_Exercise details_:
Scan the data below and state the number of lines that include the word "other", adding no comment.

(Stored items from a collection)
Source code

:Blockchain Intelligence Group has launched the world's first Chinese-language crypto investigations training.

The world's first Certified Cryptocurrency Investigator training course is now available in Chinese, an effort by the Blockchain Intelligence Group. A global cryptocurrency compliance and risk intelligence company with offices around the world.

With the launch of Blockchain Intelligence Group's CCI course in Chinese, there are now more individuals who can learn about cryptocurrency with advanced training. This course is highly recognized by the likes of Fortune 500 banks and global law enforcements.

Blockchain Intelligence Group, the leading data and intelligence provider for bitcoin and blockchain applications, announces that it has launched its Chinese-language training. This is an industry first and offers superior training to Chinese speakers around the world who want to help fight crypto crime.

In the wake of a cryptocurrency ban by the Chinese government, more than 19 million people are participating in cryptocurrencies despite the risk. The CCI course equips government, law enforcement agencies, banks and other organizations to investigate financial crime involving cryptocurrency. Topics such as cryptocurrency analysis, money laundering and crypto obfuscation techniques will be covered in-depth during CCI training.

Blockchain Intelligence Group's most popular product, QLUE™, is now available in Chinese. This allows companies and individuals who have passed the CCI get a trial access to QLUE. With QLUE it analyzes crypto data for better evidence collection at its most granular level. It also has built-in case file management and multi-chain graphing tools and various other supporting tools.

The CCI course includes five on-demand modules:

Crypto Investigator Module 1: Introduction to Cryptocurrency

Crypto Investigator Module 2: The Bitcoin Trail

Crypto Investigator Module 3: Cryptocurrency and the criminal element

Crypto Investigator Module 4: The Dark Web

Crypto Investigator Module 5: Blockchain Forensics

_Your response_:
2